Anthropic
NewClaude Opus 4.8 pricing
Anthropic's May 2026 flagship. Same $5/$25 standard rate card as Opus 4.7, now with adaptive thinking and an optional Fast mode that runs ~2.5x faster for double the price.
Input
$5.00/ 1M tok
Output
$25.00/ 1M tok
- Context window
- 1M
- Max output
- 128K
- Cached input
- -
- Verified
- 2026-07-01
Pricing modes
| Tier | Input / 1M | Output / 1M | Cached in / 1M |
|---|---|---|---|
Standard Default latency | $5.00 | $25.00 | - |
Fast mode ~2.5x throughput | $10.00 | $50.00 | - |
Fast mode is a latency tier, not a different model. It bills at 2x the standard per-token rate in exchange for roughly 2.5x the tokens-per-second.

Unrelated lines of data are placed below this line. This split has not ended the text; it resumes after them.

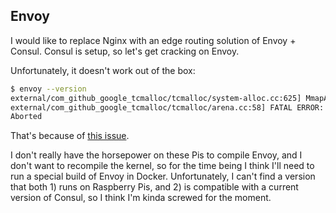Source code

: ## Envoy

I would like to replace Nginx with an edge routing solution of Envoy + Consul. Consul is setup, so let's get cracking on Envoy.

Unfortunately, it doesn't work out of the box:

```bash
$ envoy --version
external/com_github_google_tcmalloc/tcmalloc/system-alloc.cc:625] MmapAligned() failed - unable to allocate with tag (hint, size, alignment) - is something limiting address placement? 0x17f840000000 1073741824 1073741824 @ 0x5560994c54 0x5560990f40 0x5560990830 0x5560971b6c 0x556098de00 0x556098dbd0 0x5560966e60 0x55608964ec 0x556089314c 0x556095e340 0x7fa24a77fc
external/com_github_google_tcmalloc/tcmalloc/arena.cc:58] FATAL ERROR: Out of memory trying to allocate internal tcmalloc data (bytes, object-size); is something preventing mmap from succeeding (sandbox, VSS limitations)? 131072 632 @ 0x5560994fb8 0x5560971bfc 0x556098de00 0x556098dbd0 0x5560966e60 0x55608964ec 0x556089314c 0x556095e340 0x7fa24a77fc
Aborted
```

That's because of [this issue](https://github.com/envoyproxy/envoy/issues/23339).

I don't really have the horsepower on these Pis to compile Envoy, and I don't want to recompile the kernel, so for the time being I think I'll need to run a special build of Envoy in Docker. Unfortunately, I can't find a version that both 1) runs on Raspberry Pis, and 2) is compatible with a current version of Consul, so I think I'm kinda screwed for the moment.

Claude Opus 4.8 is Anthropic's flagship model, released on 28 May 2026. It keeps the same headline rate card as Opus 4.7 – $5 per 1M input tokens and $25 per 1M output tokens – while adding adaptive thinking (the model decides how much to reason per turn rather than exposing a fixed effort dial) and support for mid-conversation system messages without a beta header.
The headline change for cost-sensitive teams is Fast mode. For latency-critical workloads Opus 4.8 can run at roughly 2.5x the standard tokens-per-second, billed at $10 input / $50 output per 1M tokens. That is double the standard rate, so reach for it only when time-to-first-token genuinely matters; for batch and background work the standard tier is the right default.
Context is 1M tokens with up to 128K output, unchanged from Opus 4.7. If you are moving up from 4.7, expect similar per-token economics with a modest quality lift; the main decision is whether any of your traffic justifies Fast mode.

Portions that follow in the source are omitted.